YOUR ASSIGNMENT
Each line in the entries below that holds the string "these" is to be listed.

EXERCISE INPUTS
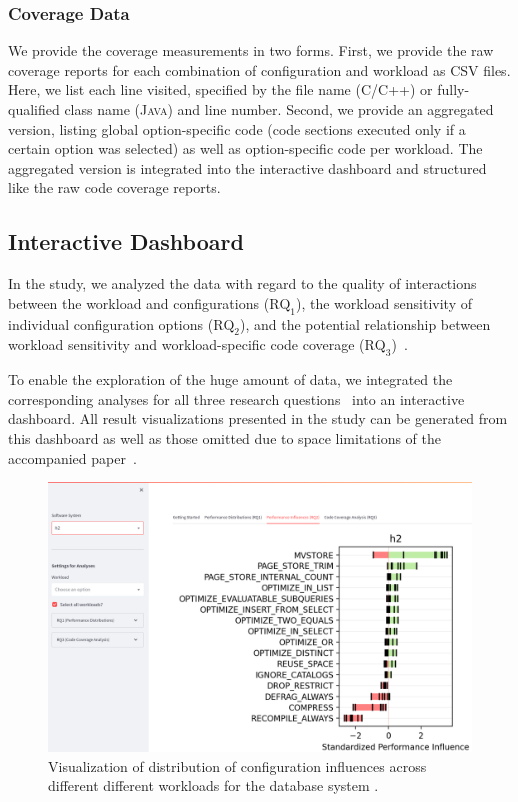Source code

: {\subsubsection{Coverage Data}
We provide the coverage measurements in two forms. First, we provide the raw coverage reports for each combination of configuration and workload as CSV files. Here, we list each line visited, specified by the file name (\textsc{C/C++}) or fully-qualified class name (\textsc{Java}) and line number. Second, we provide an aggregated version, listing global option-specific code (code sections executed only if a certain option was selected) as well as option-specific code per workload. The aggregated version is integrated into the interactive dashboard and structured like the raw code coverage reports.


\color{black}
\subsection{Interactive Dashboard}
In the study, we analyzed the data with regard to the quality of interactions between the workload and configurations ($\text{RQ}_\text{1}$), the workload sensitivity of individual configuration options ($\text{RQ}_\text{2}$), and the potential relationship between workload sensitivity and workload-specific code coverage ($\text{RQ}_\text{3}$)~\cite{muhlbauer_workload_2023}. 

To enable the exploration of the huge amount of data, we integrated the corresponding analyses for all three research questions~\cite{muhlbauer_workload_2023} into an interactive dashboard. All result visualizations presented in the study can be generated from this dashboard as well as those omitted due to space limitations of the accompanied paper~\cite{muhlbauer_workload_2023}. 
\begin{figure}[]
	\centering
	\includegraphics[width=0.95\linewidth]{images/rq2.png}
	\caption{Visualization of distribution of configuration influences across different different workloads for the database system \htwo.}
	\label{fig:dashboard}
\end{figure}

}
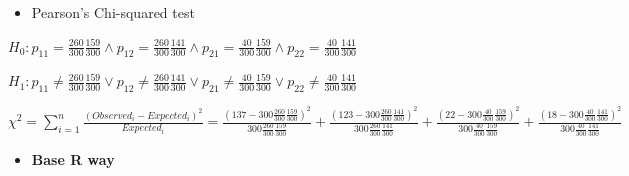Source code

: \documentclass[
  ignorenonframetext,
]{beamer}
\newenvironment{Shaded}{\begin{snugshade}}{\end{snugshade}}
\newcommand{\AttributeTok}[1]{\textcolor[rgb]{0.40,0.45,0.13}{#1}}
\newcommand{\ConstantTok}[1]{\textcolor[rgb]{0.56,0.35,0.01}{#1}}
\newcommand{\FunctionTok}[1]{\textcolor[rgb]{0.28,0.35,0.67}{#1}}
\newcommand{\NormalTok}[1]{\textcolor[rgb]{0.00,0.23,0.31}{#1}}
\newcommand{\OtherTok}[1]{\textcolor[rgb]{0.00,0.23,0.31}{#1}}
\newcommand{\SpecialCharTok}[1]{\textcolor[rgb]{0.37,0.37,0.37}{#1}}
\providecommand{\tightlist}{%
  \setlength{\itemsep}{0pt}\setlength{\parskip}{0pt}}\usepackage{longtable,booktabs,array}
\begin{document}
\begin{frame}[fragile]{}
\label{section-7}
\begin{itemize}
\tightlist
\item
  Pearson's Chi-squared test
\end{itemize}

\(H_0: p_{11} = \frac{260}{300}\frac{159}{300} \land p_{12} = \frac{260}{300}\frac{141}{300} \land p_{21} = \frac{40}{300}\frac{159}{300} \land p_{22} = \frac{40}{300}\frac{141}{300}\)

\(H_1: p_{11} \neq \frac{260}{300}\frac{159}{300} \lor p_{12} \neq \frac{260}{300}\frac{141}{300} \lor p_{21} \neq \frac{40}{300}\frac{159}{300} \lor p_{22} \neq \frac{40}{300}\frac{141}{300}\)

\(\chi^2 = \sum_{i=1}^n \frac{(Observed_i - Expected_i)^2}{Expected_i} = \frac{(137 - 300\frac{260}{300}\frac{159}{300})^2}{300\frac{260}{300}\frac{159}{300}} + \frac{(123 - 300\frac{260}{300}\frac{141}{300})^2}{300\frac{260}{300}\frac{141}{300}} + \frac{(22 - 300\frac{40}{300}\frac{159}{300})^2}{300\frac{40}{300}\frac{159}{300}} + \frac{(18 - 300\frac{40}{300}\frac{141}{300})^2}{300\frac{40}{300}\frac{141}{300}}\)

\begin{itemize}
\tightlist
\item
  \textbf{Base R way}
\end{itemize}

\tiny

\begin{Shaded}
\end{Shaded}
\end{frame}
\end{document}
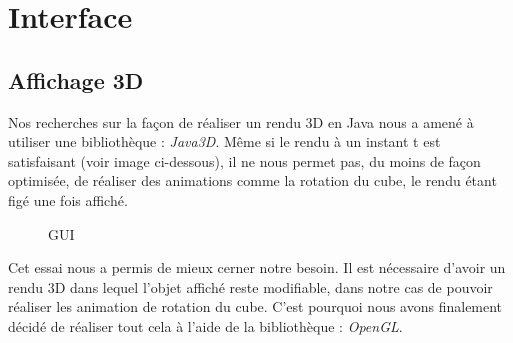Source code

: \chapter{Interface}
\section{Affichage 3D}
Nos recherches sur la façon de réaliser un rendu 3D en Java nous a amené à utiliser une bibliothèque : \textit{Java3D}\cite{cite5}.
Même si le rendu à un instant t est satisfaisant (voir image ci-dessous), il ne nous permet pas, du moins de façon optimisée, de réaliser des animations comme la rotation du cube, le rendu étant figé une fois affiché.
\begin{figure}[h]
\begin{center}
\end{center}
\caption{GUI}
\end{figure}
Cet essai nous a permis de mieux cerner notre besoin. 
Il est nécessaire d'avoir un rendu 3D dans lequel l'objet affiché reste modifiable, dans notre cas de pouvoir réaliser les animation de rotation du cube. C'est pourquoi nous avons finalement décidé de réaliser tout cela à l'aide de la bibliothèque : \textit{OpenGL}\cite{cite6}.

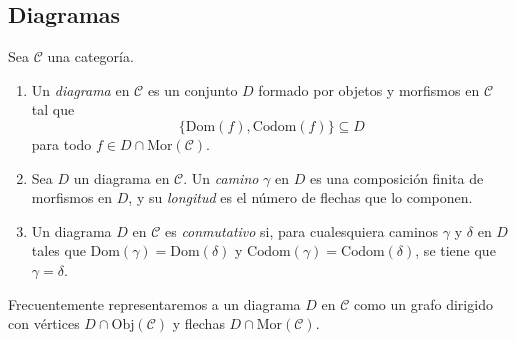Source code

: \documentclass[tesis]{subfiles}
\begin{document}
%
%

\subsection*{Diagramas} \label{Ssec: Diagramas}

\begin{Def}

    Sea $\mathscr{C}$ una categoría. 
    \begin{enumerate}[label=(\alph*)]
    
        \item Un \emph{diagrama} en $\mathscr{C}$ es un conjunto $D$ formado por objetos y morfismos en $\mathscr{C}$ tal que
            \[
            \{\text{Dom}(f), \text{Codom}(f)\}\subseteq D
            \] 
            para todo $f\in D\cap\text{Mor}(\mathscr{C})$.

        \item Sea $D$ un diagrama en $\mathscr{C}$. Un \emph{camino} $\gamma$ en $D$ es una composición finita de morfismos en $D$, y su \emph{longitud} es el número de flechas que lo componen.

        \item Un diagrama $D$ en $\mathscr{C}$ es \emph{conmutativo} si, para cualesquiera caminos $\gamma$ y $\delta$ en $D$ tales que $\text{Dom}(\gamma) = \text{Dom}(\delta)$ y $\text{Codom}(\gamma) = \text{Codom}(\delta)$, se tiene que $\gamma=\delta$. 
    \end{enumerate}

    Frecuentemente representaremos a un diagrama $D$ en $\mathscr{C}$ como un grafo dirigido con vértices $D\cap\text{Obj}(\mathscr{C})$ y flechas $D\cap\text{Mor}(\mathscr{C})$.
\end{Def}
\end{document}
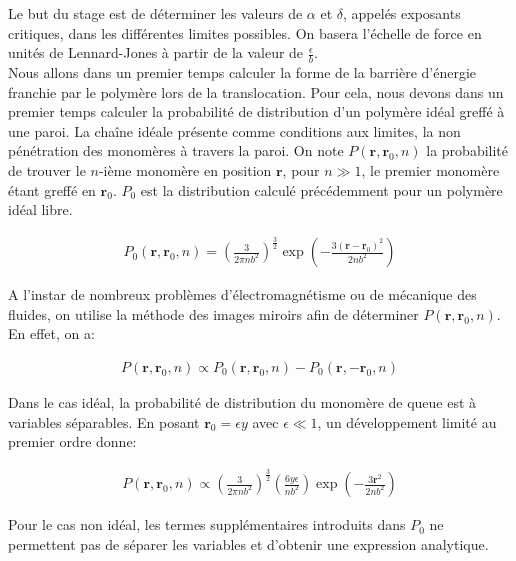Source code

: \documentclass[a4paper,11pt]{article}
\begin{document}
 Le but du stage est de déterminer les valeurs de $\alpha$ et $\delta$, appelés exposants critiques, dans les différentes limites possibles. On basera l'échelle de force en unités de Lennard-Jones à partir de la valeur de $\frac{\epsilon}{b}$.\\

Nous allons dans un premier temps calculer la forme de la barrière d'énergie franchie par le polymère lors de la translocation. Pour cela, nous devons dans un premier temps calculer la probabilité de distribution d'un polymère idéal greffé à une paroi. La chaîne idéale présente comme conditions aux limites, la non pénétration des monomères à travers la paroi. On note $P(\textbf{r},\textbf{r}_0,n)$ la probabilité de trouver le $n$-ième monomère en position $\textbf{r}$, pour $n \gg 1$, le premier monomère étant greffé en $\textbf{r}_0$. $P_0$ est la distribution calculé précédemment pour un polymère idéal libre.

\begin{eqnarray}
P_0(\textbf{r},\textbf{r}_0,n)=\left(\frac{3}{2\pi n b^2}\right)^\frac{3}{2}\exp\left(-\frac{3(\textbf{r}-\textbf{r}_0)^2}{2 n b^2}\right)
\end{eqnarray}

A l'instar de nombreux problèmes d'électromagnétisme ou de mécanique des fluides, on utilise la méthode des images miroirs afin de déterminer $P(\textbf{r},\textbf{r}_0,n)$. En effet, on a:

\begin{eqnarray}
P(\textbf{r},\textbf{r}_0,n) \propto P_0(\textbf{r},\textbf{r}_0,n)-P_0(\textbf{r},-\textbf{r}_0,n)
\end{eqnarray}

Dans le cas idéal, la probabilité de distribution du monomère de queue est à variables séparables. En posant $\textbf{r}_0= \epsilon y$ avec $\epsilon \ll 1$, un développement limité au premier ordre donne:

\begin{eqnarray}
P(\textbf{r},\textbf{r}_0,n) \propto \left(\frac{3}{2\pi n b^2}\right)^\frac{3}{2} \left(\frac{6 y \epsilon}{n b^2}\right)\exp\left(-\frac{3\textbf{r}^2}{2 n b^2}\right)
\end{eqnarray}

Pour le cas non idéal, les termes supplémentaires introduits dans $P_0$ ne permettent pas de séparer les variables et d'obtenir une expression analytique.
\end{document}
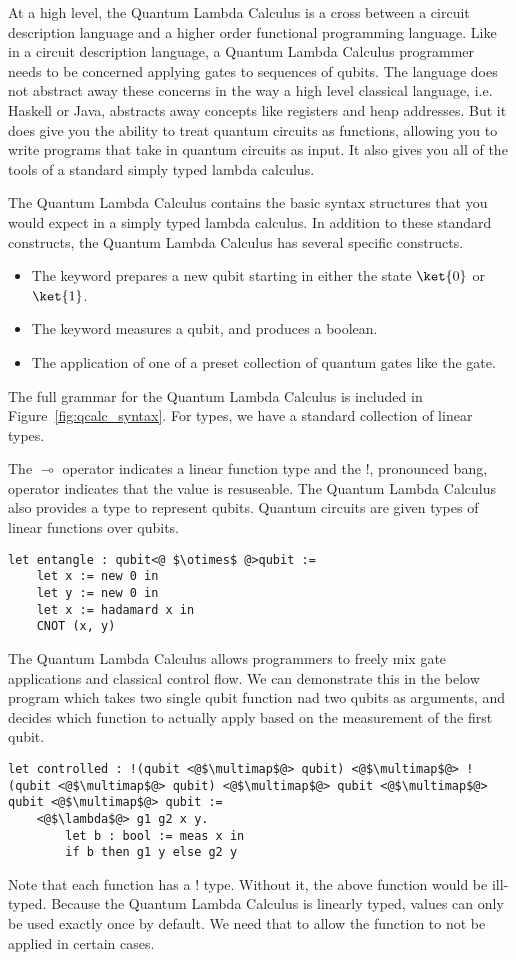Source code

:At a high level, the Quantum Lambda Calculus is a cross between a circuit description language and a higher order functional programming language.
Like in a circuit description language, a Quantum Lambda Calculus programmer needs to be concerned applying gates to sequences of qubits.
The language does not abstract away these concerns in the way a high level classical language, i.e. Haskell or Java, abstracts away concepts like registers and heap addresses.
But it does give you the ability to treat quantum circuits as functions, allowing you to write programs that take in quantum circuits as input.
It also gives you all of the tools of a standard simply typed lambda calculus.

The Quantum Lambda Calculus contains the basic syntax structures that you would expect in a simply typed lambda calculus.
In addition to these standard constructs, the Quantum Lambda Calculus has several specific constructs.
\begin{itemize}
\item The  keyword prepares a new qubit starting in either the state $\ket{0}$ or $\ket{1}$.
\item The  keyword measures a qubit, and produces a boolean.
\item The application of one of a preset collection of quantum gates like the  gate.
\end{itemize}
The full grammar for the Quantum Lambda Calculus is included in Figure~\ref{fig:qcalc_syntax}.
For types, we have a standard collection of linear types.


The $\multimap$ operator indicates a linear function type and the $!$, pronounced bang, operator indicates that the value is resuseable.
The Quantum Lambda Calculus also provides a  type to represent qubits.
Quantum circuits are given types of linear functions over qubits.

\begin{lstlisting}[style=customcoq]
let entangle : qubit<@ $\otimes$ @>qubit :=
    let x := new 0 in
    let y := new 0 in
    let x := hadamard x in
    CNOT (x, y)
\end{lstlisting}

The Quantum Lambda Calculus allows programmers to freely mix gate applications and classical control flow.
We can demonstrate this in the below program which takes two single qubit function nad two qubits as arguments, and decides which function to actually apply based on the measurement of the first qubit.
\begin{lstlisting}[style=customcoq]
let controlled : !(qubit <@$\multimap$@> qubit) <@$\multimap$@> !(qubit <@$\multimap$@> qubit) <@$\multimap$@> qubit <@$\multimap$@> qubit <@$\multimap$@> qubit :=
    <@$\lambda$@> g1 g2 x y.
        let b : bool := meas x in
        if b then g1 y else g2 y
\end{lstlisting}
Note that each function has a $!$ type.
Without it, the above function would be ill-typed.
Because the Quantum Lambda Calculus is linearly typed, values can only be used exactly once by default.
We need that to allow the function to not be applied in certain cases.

YOUR SOLUTION
The language does not abstract away these concerns in the way a high level classical language, i.e. Haskell or Java, abstracts away concepts like registers and heap addresses.
In addition to these standard constructs, the Quantum Lambda Calculus has several specific constructs.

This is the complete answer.